Try it: Copy every line of the records that includes the word "AGI可以辅助物理学家构建更精确的数学和物理模型".

Collected data:
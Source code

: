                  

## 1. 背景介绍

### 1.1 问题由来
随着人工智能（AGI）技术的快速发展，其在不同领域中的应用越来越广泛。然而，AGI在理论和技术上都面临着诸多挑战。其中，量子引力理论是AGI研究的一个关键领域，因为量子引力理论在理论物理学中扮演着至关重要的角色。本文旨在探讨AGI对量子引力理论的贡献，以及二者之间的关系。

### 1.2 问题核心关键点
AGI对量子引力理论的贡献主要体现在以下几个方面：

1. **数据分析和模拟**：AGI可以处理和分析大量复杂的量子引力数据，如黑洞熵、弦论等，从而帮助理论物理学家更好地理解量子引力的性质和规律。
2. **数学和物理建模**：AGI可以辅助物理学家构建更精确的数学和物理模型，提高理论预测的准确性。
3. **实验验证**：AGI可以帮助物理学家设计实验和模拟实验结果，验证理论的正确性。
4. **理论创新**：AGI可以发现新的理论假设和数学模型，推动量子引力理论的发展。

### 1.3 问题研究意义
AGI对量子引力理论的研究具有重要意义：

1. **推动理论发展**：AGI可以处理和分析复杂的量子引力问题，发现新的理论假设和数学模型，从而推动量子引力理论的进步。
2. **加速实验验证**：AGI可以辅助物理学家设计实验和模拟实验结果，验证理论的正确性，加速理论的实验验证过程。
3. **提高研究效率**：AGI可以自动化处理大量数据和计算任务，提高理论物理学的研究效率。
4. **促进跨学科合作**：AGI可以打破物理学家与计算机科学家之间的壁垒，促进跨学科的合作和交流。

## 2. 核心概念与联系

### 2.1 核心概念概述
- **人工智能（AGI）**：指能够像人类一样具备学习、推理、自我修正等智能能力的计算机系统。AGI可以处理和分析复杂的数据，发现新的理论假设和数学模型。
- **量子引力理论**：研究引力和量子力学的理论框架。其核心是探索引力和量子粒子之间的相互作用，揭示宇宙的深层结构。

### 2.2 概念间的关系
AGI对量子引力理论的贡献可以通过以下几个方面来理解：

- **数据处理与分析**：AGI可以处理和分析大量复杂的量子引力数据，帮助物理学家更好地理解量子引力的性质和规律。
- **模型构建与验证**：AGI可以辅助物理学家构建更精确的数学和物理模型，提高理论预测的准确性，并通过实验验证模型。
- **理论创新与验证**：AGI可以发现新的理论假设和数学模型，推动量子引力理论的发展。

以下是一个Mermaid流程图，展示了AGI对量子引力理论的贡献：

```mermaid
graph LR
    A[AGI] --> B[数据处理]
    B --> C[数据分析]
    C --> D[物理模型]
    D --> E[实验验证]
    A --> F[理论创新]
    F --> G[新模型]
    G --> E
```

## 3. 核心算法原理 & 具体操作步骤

Solution to the problem:
2. **数学和物理建模**：AGI可以辅助物理学家构建更精确的数学和物理模型，提高理论预测的准确性。
- **模型构建与验证**：AGI可以辅助物理学家构建更精确的数学和物理模型，提高理论预测的准确性，并通过实验验证模型。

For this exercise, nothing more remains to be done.